Exercise: From the listing below, copy each line that holds "forall".

▬▬▬▬▬▬▬▬▬▬

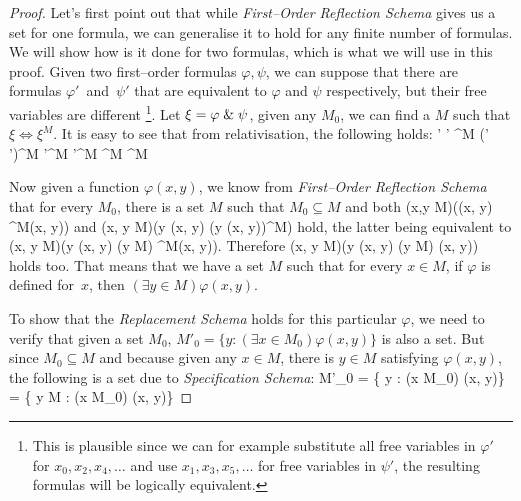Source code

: \begin{proof}
Let's first point out that while \emph{First–Order Reflection Schema} gives us a set for one formula, we can generalise it to hold for any finite number of formulas. We will show how is it done for two formulas, which is what we will use in this proof. Given two first–order formulas $\varphi, \psi$, we can suppose that there are formulas $\varphi'$~and~$\psi'$ that are equivalent to $\varphi$ and $\psi$ respectively, but their free variables are different \footnote{This is plausible since we can for example substitute all free variables in $\varphi'$ for $x_0, x_2, x_4, \ldots$ and use $x_1, x_3, x_5, \ldots$ for free variables in $\psi'$, the resulting formulas will be logically equivalent.}. Let $\xi = \varphi \mathrel{\&} \psi$, given any $M_0$, we can find a $M$ such that $\xi \iff \xi^M$. It is easy to see that from relativisation, the following holds:
\beq
\varphi \et \psi \iff \varphi' \et \psi' \iff \xi \iff \xi^M \iff (\varphi' \et \psi')^M \iff \varphi'^M \et \psi'^M \iff \varphi^M \et \psi^M
\eeq

Now given a function $\varphi(x, y)$, we know from \emph{First–Order Reflection Schema} that for every $M_0$, there is a set $M$ such that $M_0 \subseteq M$ and both
\beq
(\forall x,y \in M)(\varphi(x, y) \iff \varphi^M(x, y))
\eeq 
and
\beq
(\forall x, y \in M)(\exists y \varphi(x, y) \iff (\exists y \varphi(x, y))^M)
\eeq 
hold, the latter being equivalent to 
\beq
(\forall x, y \in M)(\exists y \varphi(x, y) \iff (\exists y \in M) \varphi^M(x, y))\mbox{.}
\eeq
Therefore 
\beq
(\forall x, y \in M)(\exists y \varphi(x, y) \iff (\exists y \in M) \varphi(x, y))
\eeq
holds too.
That means that we have a set $M$ such that for every $x \in M$, if $\varphi$ is defined for~$x$, then $(\exists y \in M) \varphi(x, y)$. 

To show that the \emph{Replacement Schema} holds for this particular $\varphi$, we need to verify that given a set $M_0$, $M'_0 = \{ y : (\exists x \in M_0) \varphi(x, y)\}$ is also a set. But since $M_0 \subseteq M$ and because given any $x \in M$, there is $y \in M$ satisfying $\varphi(x, y)$, the following is a set due to \emph{Specification Schema}:
\beq
M'_0 = \{ y : (\exists x \in M_0) \varphi(x, y)\} = \{ y \in M : (\exists x \in M_0) \varphi(x, y)\}
\eeq

\ece
\end{proof}


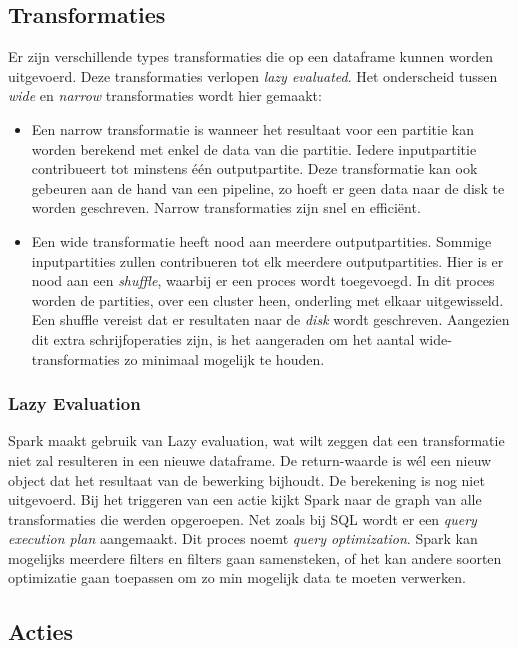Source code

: \documentclass[a4paper,10pt,twoside]{report}
\begin{document}
\subsection{Transformaties}

Er zijn verschillende types transformaties die op een dataframe kunnen worden uitgevoerd. Deze transformaties verlopen \textit{lazy evaluated}. Het onderscheid tussen \textit{wide} en \textit{narrow} transformaties wordt hier gemaakt:

\begin{itemize}
	\item Een narrow transformatie is wanneer het resultaat voor een partitie kan worden berekend met enkel de data van die partitie. Iedere inputpartitie contribueert tot minstens één outputpartite. Deze transformatie kan ook gebeuren aan de hand van een pipeline, zo hoeft er geen data naar de disk te worden geschreven. Narrow transformaties zijn snel en efficiënt.
	\item Een wide transformatie heeft nood aan meerdere outputpartities. Sommige inputpartities zullen contribueren tot elk meerdere outputpartities. Hier is er nood aan een \textit{shuffle}, waarbij er een proces wordt toegevoegd. In dit proces worden de partities, over een cluster heen, onderling met elkaar uitgewisseld. Een shuffle vereist dat er resultaten naar de \textit{disk} wordt geschreven. Aangezien dit extra schrijfoperaties zijn, is het aangeraden om het aantal wide-transformaties zo minimaal mogelijk te houden.
\end{itemize}

\subsubsection{Lazy Evaluation}

Spark maakt gebruik van Lazy evaluation, wat wilt zeggen dat een transformatie niet zal resulteren in een nieuwe dataframe. De return-waarde is wél een nieuw object dat het resultaat van de bewerking bijhoudt. De berekening is nog niet uitgevoerd. Bij het triggeren van een actie kijkt Spark naar de graph van alle transformaties die werden opgeroepen. Net zoals bij SQL wordt er een \textit{query execution plan} aangemaakt. Dit proces noemt \textit{query optimization}. Spark kan mogelijks meerdere filters en filters gaan samensteken, of het kan andere soorten optimizatie gaan toepassen om zo min mogelijk data te moeten verwerken.

\subsection{Acties}
\end{document}

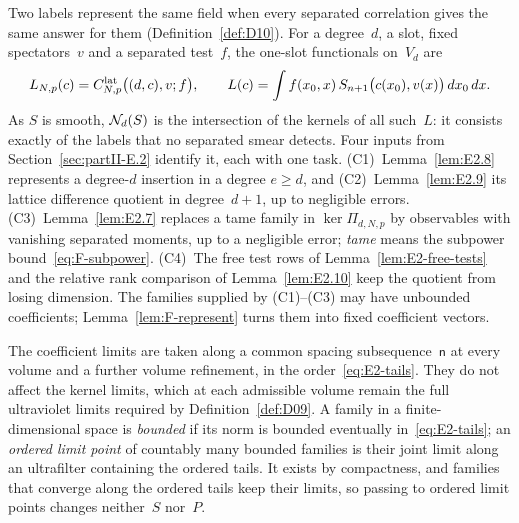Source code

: Two labels represent the same field when every separated correlation gives the same answer for them (Definition~\ref{def:D10}). For a degree~$d$, a slot, fixed spectators~$v$ and a separated test~$f$, the one-slot functionals on~$V_d$ are
\begin{equation*}
L_{N,p}(c)=\latsmear_{N,p}\bigl((d,c),v;f\bigr),\qquad
L(c)=\int f(x_0,x)\,S_{n+1}\bigl(c(x_0),v(x)\bigr)\,dx_0\,dx.
\end{equation*}
As $S$ is smooth, $\nullspace{d}(S)$ is the intersection of the kernels of all such~$L$: it consists exactly of the labels that no separated smear detects. Four inputs from Section~\ref{sec:partII-E.2} identify it, each with one task. (C1)~Lemma~\ref{lem:E2.8} represents a degree-$d$ insertion in a degree $e\ge d$, and (C2)~Lemma~\ref{lem:E2.9} its lattice difference quotient in degree~$d+1$, up to negligible errors. (C3)~Lemma~\ref{lem:E2.7} replaces a tame family in $\ker\Pi_{d,N,p}$ by observables with vanishing separated moments, up to a negligible error; \emph{tame} means the subpower bound~\eqref{eq:F-subpower}. (C4)~The free test rows of Lemma~\ref{lem:E2-free-tests} and the relative rank comparison of Lemma~\ref{lem:E2.10} keep the quotient from losing dimension. The families supplied by (C1)--(C3) may have unbounded coefficients; Lemma~\ref{lem:F-represent} turns them into fixed coefficient vectors.

The coefficient limits are taken along a common spacing subsequence~$\mathsf n$ at every volume and a further volume refinement, in the order~\eqref{eq:E2-tails}. They do not affect the kernel limits, which at each admissible volume remain the full ultraviolet limits required by Definition~\ref{def:D09}. A family in a finite-dimensional space is \emph{bounded} if its norm is bounded eventually in~\eqref{eq:E2-tails}; an \emph{ordered limit point} of countably many bounded families is their joint limit along an ultrafilter containing the ordered tails. It exists by compactness, and families that converge along the ordered tails keep their limits, so passing to ordered limit points changes neither~$S$ nor~$P$.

▬▬▬▬▬▬▬▬▬▬

Exercise result:
(\forall x,y \in M)(\varphi(x, y) \iff \varphi^M(x, y))
(\forall x, y \in M)(\exists y \varphi(x, y) \iff (\exists y \varphi(x, y))^M)
(\forall x, y \in M)(\exists y \varphi(x, y) \iff (\exists y \in M) \varphi^M(x, y))\mbox{.}
(\forall x, y \in M)(\exists y \varphi(x, y) \iff (\exists y \in M) \varphi(x, y))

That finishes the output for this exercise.